The Large Hadron Collider (LHC) is preparing for data taking at the end of 2009. The Worldwide LHC Computing Grid (WLCG) provides data storage and computational resources for the high energy physics community. Operating the heterogeneous WLCG infrastructure, which integrates 140 computing centers in 33 countries all over the world, is a complicated task.
Reliable monitoring is one of the crucial components of the WLCG for providing the functionality and performance that is required by the LHC experiments. The Experiment Dashboard system provides monitoring of the WLCG infrastructure from the perspective of the LHC experiments and covers the complete range of their computing activities.
The Experiment Dashboard [FIX] monitoring system was developed in the framework of the EGEE NA4/HEP activity. The goal of the project is to provide transparent monitoring of the computing activities of the LHC VOs across several middleware platforms: gLite, OSG, ARC.
Currently the Experiment Dashboard covers the full range of the LHC computing activities: job processing, data transfer and site commissioning. It is used by all 4 LHC experiments, in particular by the two largest, namely ATLAS and CMS. Generic functionality, such as job monitoring, is provided by the Dashboard server to all VOs which submit jobs via the gLite WMS.
The Experiment Dashboard provides monitoring to various categories of users:
To allow for the development and building of components of Dashboard Monitoring applications, a Dashboard framework was designed. This is currently used by other projects and development teams and not exclusively for the development of the monitoring tools. The Dashboard framework is used as well for the construction of the high level monitoring system which provides a global view of LHC computing activities across all LHC experiments, both at the level of the distributed infrastructure in general as well as on the scope of a single site.

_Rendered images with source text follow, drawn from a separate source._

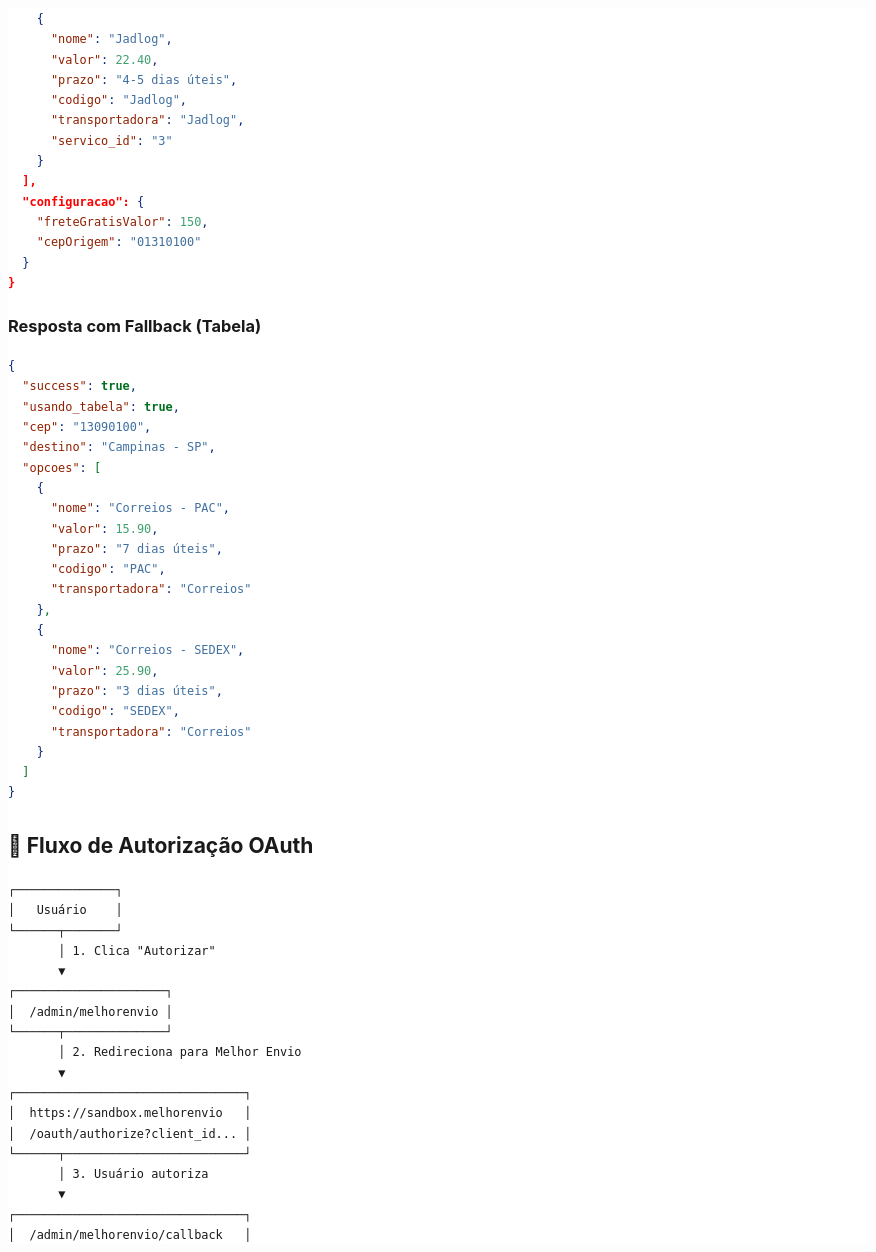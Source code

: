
 ```json
    {
      "nome": "Jadlog",
      "valor": 22.40,
      "prazo": "4-5 dias úteis",
      "codigo": "Jadlog",
      "transportadora": "Jadlog",
      "servico_id": "3"
    }
  ],
  "configuracao": {
    "freteGratisValor": 150,
    "cepOrigem": "01310100"
  }
}
```

### Resposta com Fallback (Tabela)

```json
{
  "success": true,
  "usando_tabela": true,
  "cep": "13090100",
  "destino": "Campinas - SP",
  "opcoes": [
    {
      "nome": "Correios - PAC",
      "valor": 15.90,
      "prazo": "7 dias úteis",
      "codigo": "PAC",
      "transportadora": "Correios"
    },
    {
      "nome": "Correios - SEDEX",
      "valor": 25.90,
      "prazo": "3 dias úteis",
      "codigo": "SEDEX",
      "transportadora": "Correios"
    }
  ]
}
```

## 🔄 Fluxo de Autorização OAuth

```
┌──────────────┐
│   Usuário    │
└──────┬───────┘
       │ 1. Clica "Autorizar"
       ▼
┌─────────────────────┐
│  /admin/melhorenvio │
└──────┬──────────────┘
       │ 2. Redireciona para Melhor Envio
       ▼
┌────────────────────────────────┐
│  https://sandbox.melhorenvio   │
│  /oauth/authorize?client_id... │
└──────┬─────────────────────────┘
       │ 3. Usuário autoriza
       ▼
┌────────────────────────────────┐
│  /admin/melhorenvio/callback   │
```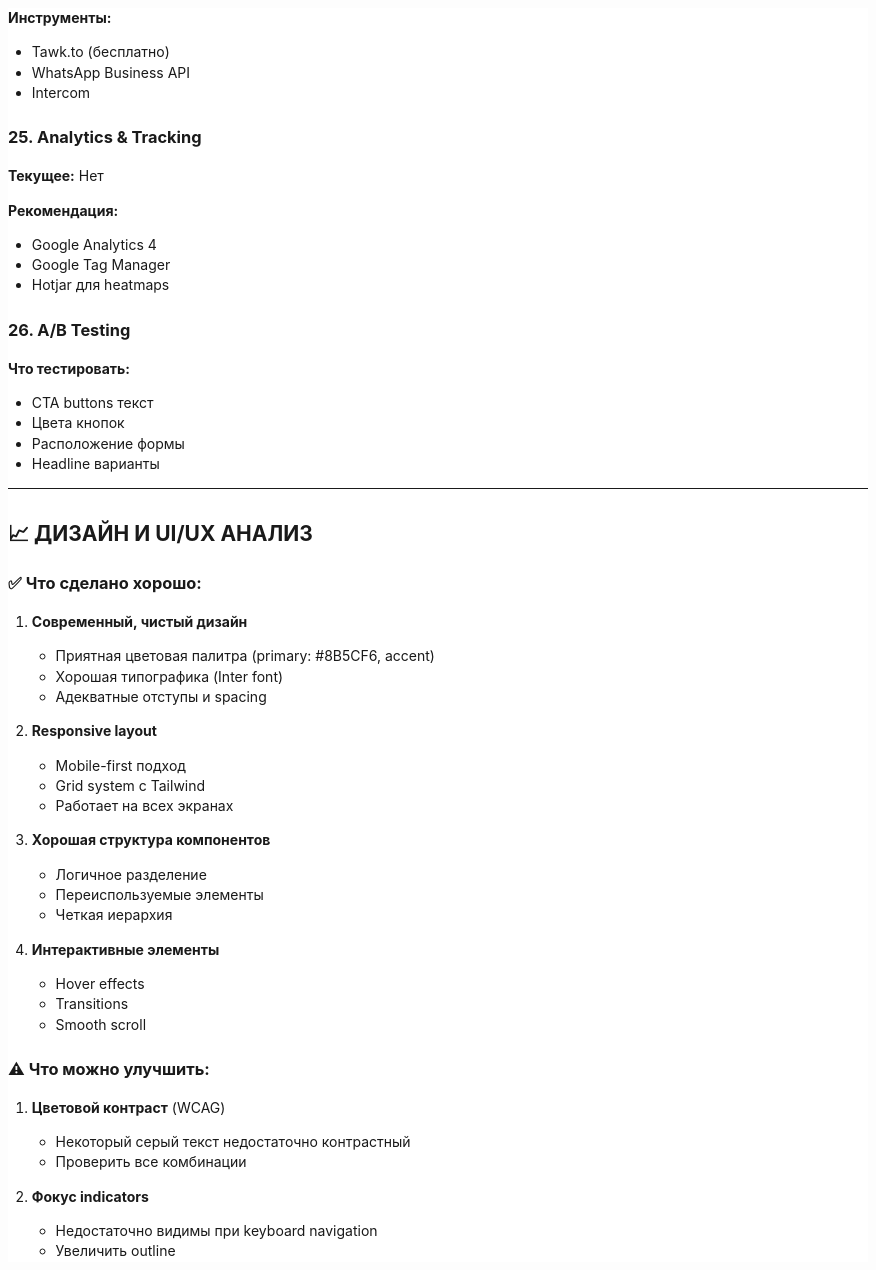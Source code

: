 **Инструменты:**
- Tawk.to (бесплатно)
- WhatsApp Business API
- Intercom

### 25. **Analytics & Tracking**
**Текущее:** Нет

**Рекомендация:**
- Google Analytics 4
- Google Tag Manager
- Hotjar для heatmaps

### 26. **A/B Testing**
**Что тестировать:**
- CTA buttons текст
- Цвета кнопок
- Расположение формы
- Headline варианты

---

## 📈 ДИЗАЙН И UI/UX АНАЛИЗ

### ✅ Что сделано хорошо:

1. **Современный, чистый дизайн**
   - Приятная цветовая палитра (primary: #8B5CF6, accent)
   - Хорошая типографика (Inter font)
   - Адекватные отступы и spacing

2. **Responsive layout**
   - Mobile-first подход
   - Grid system с Tailwind
   - Работает на всех экранах

3. **Хорошая структура компонентов**
   - Логичное разделение
   - Переиспользуемые элементы
   - Четкая иерархия

4. **Интерактивные элементы**
   - Hover effects
   - Transitions
   - Smooth scroll

### ⚠️ Что можно улучшить:

1. **Цветовой контраст** (WCAG)
   - Некоторый серый текст недостаточно контрастный
   - Проверить все комбинации

2. **Фокус indicators**
   - Недостаточно видимы при keyboard navigation
   - Увеличить outline
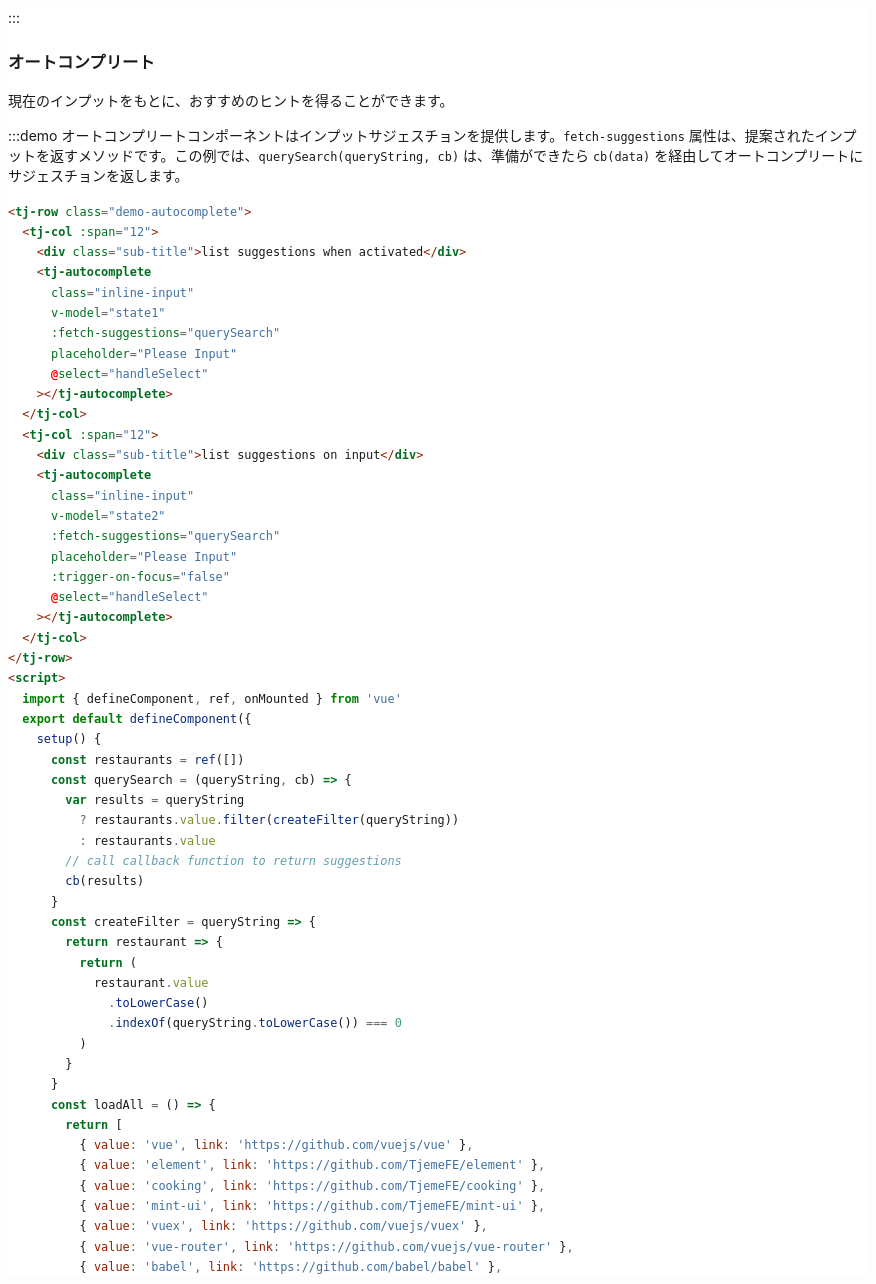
 ```html
```

:::

### オートコンプリート

現在のインプットをもとに、おすすめのヒントを得ることができます。

:::demo オートコンプリートコンポーネントはインプットサジェスチョンを提供します。`fetch-suggestions` 属性は、提案されたインプットを返すメソッドです。この例では、`querySearch(queryString, cb)` は、準備ができたら `cb(data)` を経由してオートコンプリートにサジェスチョンを返します。

```html
<tj-row class="demo-autocomplete">
  <tj-col :span="12">
    <div class="sub-title">list suggestions when activated</div>
    <tj-autocomplete
      class="inline-input"
      v-model="state1"
      :fetch-suggestions="querySearch"
      placeholder="Please Input"
      @select="handleSelect"
    ></tj-autocomplete>
  </tj-col>
  <tj-col :span="12">
    <div class="sub-title">list suggestions on input</div>
    <tj-autocomplete
      class="inline-input"
      v-model="state2"
      :fetch-suggestions="querySearch"
      placeholder="Please Input"
      :trigger-on-focus="false"
      @select="handleSelect"
    ></tj-autocomplete>
  </tj-col>
</tj-row>
<script>
  import { defineComponent, ref, onMounted } from 'vue'
  export default defineComponent({
    setup() {
      const restaurants = ref([])
      const querySearch = (queryString, cb) => {
        var results = queryString
          ? restaurants.value.filter(createFilter(queryString))
          : restaurants.value
        // call callback function to return suggestions
        cb(results)
      }
      const createFilter = queryString => {
        return restaurant => {
          return (
            restaurant.value
              .toLowerCase()
              .indexOf(queryString.toLowerCase()) === 0
          )
        }
      }
      const loadAll = () => {
        return [
          { value: 'vue', link: 'https://github.com/vuejs/vue' },
          { value: 'element', link: 'https://github.com/TjemeFE/element' },
          { value: 'cooking', link: 'https://github.com/TjemeFE/cooking' },
          { value: 'mint-ui', link: 'https://github.com/TjemeFE/mint-ui' },
          { value: 'vuex', link: 'https://github.com/vuejs/vuex' },
          { value: 'vue-router', link: 'https://github.com/vuejs/vue-router' },
          { value: 'babel', link: 'https://github.com/babel/babel' },
```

Web monitoring shows heavy use of the Dashboard servers, for example the dashboard of the CMS VO serves 2300-2500 unique visitors per month with about 30K pages accessed daily. These numbers are growing steadily.
The future evolution of the project is driven by the requirements of the LHC community which is preparing for LHC data taking at the end of 2009. The main strategy is to concentrate the effort on common applications which are shared by multiple LHC VOs but can also be used outside the LHC and HEP scope.
Reliable monitoring is a necessary condition for the production quality of the distributed infrastructure. Monitoring of the computing activities of the main communities using this infrastructure in addition provides the best estimation of its reliability and performance.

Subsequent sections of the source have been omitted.